Thursday, January 19, 2017

One of the random mental things I do sometimes is consider what things I really ought to do every day. It's one of the ways I grapple with feeling overwhelmed--I think, okay, leaving aside all else and ignoring what will happen on auto-pilot, what should happen every day. Here's my list:

1. Dirty laundry consolidated, washed if there's enough for a load, and put away.
2. Kitchen cleaned.
3. Work email answered.
4. A few specific work tasks that I won't list.
5. Litter boxes clean.
6. Exercise of some sort.
7. Pick up the living room and kitchen areas.
8. Bed made.
9. Plan and cook dinner (with planning done at some point before, say, 5 PM).

Of these, I tend to get the kitchen and litter clean most days, I make my bed before I get into it at night, and I always get through at least some portion of work email (though it's been a while since I got through it all in one day). I plan and cook dinner more often than not (but go through bad streaks), and I rarely stay that on top of laundry, though I wish. Exercise is another thing that happens in streaks of good and bad, and I tend to be consistent within a streak (I know if I get started, I can stick with it for a while, but I get into ruts). I tend to pick up the living room unless work is really busy/overwhelming or I have to run a lot of errands.

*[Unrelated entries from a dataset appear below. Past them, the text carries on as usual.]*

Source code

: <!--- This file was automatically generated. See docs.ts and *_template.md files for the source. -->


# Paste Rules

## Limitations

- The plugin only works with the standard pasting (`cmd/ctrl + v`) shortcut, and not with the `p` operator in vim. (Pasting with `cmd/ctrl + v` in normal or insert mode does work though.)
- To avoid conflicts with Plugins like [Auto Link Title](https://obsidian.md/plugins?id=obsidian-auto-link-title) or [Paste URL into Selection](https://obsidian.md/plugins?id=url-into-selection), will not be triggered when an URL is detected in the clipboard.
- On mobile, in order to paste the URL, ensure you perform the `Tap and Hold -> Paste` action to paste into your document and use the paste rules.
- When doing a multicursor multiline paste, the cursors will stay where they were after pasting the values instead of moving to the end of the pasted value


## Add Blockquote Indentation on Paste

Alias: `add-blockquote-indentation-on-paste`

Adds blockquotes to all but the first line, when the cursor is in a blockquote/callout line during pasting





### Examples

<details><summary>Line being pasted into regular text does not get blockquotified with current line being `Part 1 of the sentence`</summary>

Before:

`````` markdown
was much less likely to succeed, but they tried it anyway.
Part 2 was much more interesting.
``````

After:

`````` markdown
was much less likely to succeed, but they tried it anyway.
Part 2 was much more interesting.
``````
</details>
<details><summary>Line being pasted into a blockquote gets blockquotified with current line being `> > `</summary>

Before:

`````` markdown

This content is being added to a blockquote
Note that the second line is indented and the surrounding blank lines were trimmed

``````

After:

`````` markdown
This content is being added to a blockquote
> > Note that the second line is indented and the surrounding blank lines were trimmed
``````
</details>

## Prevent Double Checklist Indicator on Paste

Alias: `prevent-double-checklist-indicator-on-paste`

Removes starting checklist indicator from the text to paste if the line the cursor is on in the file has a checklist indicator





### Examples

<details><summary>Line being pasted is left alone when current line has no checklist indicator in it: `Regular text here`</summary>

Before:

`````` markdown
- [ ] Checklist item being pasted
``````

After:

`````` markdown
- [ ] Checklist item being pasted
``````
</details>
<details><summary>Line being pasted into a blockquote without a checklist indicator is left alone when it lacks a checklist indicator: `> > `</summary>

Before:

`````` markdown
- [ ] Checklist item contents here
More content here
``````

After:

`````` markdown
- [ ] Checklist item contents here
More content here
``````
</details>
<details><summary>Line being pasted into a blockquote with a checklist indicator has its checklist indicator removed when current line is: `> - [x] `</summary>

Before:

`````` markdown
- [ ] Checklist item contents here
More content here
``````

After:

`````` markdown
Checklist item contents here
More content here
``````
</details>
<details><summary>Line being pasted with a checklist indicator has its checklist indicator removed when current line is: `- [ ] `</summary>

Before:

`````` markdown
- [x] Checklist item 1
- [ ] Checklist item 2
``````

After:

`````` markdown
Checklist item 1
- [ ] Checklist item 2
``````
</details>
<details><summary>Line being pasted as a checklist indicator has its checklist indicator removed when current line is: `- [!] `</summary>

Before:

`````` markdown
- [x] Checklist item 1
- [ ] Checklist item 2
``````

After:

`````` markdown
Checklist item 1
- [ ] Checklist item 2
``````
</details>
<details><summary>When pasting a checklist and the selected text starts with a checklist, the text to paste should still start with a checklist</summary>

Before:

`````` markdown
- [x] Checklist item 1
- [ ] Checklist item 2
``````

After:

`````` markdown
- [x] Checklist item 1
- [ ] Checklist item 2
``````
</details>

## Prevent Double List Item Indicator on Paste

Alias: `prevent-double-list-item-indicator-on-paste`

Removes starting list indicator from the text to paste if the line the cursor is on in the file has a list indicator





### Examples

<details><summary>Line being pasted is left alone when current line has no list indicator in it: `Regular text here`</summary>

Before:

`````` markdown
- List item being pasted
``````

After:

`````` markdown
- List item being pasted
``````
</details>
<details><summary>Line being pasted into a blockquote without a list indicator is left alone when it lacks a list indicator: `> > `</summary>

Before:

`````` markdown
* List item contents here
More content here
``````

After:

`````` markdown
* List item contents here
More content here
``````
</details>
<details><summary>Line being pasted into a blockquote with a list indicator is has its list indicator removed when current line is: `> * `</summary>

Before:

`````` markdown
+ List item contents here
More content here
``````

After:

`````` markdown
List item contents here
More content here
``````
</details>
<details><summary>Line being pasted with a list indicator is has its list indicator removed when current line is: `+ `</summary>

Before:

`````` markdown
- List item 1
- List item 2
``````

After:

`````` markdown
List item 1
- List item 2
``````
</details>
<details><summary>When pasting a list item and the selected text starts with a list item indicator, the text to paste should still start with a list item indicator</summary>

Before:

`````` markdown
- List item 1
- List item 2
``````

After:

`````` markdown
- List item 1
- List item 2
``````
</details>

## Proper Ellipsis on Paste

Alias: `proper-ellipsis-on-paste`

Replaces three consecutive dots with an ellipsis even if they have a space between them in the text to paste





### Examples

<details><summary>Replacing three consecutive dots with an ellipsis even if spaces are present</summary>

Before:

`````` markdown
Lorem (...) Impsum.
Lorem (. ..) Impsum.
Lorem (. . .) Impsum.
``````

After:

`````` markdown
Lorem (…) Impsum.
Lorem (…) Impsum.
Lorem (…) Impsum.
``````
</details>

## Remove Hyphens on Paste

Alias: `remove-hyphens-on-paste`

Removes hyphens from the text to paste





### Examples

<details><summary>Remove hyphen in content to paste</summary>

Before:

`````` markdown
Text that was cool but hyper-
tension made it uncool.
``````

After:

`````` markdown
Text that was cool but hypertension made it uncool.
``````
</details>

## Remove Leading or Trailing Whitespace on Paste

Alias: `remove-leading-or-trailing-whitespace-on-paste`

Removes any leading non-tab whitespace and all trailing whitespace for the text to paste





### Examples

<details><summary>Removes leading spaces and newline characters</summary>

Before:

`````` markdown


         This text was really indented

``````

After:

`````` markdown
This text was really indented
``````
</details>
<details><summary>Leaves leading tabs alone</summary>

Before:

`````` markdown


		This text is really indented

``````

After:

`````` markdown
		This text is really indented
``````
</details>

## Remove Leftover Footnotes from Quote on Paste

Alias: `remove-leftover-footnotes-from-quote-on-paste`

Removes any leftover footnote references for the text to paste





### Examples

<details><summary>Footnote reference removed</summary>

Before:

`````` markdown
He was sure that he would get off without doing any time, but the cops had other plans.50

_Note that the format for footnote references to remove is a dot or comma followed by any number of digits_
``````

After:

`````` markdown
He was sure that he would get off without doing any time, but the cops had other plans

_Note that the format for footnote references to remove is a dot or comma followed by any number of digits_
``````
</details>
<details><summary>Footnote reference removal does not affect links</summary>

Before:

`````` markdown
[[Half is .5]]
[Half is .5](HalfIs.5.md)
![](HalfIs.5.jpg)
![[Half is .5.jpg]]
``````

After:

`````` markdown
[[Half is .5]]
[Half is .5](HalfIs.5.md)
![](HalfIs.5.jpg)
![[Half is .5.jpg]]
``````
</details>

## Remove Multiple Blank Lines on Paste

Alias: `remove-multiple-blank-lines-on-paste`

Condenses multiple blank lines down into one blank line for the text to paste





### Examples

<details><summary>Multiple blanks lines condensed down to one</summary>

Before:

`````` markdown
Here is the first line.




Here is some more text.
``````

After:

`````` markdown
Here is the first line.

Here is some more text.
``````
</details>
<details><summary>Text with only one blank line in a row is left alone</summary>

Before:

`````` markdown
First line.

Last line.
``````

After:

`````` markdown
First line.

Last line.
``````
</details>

Frankly, I am better at this sort of every day thing than I am at projects, which is a result of having a pretty standard ADD brain that likes everything broken down into manageable chunks (break the projects into chunks, yes, I know, but projects are finite and, er, let's not even get into this digression today). This is probably why I think about things this way. In my ideal world, I'd add these things to my list:

10. Read something challenging for 30 minutes a day.
11. Write for 30 minutes a day.
12. Clean the house/work on house projects for 30 minutes beyond the basics in the first list.

My actual job obviously plays into this, but we're talking ideal world, and work projects tend to be a different beast than other parts of life, with external, other people focused motivation that works differently than whatever drives all the rest.

I have a REALLY hard time with those last three things (10-12), and in the long term I'd want to spend more time than that on the first two. Once in a while, I'll take a shot at adding them in to my life, but it always kind of peters out, and I know that it's because that stuff is based almost purely on internal motivation. Everything on that first list has strong external motivation for me. Numbers 10 and 11 are about me and my own personal development, and number 12 is about a larger kind of satisfaction with my own house (and seeking a sort of smooth running that I feel we lack). Those things are harder to wrap myself around, and they always have been, but oh they lurk.